## MATERIAL PROVIDED
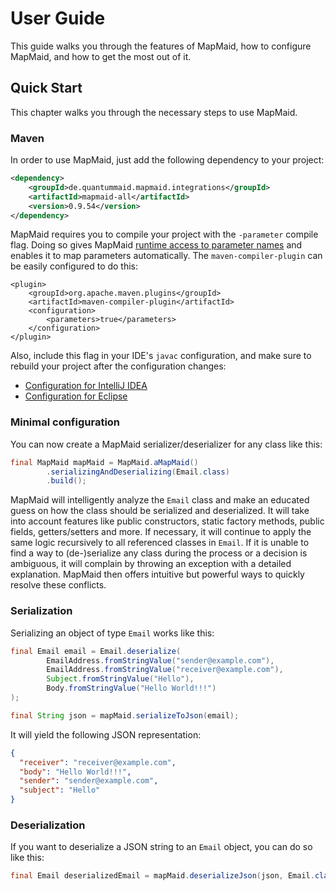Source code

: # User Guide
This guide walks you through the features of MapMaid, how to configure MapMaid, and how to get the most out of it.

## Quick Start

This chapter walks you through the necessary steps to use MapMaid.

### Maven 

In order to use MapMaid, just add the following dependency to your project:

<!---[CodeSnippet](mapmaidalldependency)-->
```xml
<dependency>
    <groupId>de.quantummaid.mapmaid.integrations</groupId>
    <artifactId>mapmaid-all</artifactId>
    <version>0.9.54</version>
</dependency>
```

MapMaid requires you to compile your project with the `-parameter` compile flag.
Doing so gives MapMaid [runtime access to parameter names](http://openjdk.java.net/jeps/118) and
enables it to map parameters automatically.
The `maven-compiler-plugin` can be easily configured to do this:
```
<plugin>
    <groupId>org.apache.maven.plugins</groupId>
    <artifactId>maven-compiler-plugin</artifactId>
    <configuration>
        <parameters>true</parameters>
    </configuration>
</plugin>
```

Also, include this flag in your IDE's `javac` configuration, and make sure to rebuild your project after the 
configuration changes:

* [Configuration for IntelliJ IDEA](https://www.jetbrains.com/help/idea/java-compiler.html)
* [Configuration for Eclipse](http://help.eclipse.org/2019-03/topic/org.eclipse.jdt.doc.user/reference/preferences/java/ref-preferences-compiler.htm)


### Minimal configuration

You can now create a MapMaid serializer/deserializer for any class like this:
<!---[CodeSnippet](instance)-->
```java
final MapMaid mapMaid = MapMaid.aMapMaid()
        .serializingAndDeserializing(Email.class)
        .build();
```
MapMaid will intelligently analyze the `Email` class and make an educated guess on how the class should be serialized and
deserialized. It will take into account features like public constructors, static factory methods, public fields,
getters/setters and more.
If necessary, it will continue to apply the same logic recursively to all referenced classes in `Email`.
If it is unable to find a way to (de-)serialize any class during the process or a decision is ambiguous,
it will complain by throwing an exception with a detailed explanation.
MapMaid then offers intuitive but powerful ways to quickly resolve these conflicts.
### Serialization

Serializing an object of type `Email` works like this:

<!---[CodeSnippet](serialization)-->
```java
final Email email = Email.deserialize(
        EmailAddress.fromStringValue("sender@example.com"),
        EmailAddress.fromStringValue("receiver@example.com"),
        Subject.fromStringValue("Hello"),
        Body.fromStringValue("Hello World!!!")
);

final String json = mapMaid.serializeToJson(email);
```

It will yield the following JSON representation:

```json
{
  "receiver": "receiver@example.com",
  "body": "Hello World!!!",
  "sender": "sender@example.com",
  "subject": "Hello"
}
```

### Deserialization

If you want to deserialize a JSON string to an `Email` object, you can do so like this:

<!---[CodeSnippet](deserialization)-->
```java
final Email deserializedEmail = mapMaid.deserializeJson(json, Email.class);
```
---
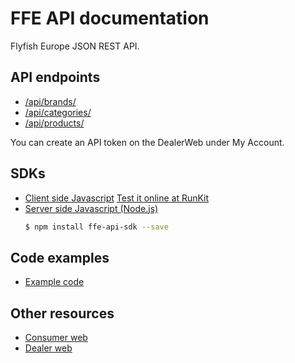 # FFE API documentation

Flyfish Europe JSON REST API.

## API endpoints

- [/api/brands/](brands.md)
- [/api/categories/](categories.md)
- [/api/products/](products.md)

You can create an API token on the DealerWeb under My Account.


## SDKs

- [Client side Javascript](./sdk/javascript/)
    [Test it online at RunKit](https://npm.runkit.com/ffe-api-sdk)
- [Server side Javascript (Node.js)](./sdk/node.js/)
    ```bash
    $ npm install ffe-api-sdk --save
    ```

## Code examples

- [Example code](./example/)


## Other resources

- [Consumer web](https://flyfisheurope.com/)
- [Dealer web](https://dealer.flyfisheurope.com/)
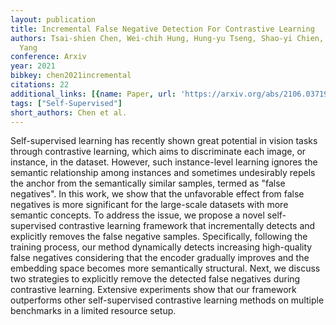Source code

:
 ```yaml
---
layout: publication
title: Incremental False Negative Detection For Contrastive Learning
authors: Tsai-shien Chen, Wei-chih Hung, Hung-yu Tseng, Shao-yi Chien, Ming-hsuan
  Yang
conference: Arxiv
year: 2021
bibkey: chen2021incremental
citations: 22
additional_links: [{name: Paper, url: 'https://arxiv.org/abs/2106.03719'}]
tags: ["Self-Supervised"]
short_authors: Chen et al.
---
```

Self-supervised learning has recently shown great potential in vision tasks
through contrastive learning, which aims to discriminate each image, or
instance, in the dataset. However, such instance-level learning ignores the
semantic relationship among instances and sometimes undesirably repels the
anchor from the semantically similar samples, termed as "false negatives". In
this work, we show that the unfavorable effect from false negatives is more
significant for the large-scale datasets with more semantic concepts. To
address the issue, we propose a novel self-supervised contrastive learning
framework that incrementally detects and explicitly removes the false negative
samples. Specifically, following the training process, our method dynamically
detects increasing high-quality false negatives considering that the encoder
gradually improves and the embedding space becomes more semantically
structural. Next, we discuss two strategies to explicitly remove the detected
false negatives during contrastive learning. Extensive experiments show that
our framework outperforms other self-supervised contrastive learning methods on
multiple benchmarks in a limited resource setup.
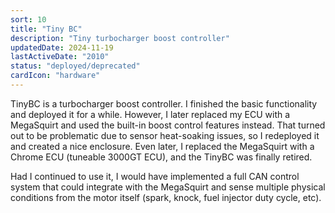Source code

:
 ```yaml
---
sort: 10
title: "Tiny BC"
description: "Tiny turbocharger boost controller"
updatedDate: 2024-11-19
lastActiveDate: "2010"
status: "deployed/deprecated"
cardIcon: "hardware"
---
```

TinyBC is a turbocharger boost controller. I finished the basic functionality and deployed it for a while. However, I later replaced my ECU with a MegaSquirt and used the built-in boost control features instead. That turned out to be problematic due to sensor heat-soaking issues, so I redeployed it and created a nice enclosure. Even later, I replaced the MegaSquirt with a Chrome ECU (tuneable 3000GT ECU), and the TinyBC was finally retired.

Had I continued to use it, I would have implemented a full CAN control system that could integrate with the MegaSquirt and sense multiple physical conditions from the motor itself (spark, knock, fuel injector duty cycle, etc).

## WORK REQUIRED
Lines of the listing above that contain the word "with" should all be returned.

## EXERCISE SOLUTION
MapMaid requires you to compile your project with the `-parameter` compile flag.
it will complain by throwing an exception with a detailed explanation.
significant for the large-scale datasets with more semantic concepts. To
TinyBC is a turbocharger boost controller. I finished the basic functionality and deployed it for a while. However, I later replaced my ECU with a MegaSquirt and used the built-in boost control features instead. That turned out to be problematic due to sensor heat-soaking issues, so I redeployed it and created a nice enclosure. Even later, I replaced the MegaSquirt with a Chrome ECU (tuneable 3000GT ECU), and the TinyBC was finally retired.
Had I continued to use it, I would have implemented a full CAN control system that could integrate with the MegaSquirt and sense multiple physical conditions from the motor itself (spark, knock, fuel injector duty cycle, etc).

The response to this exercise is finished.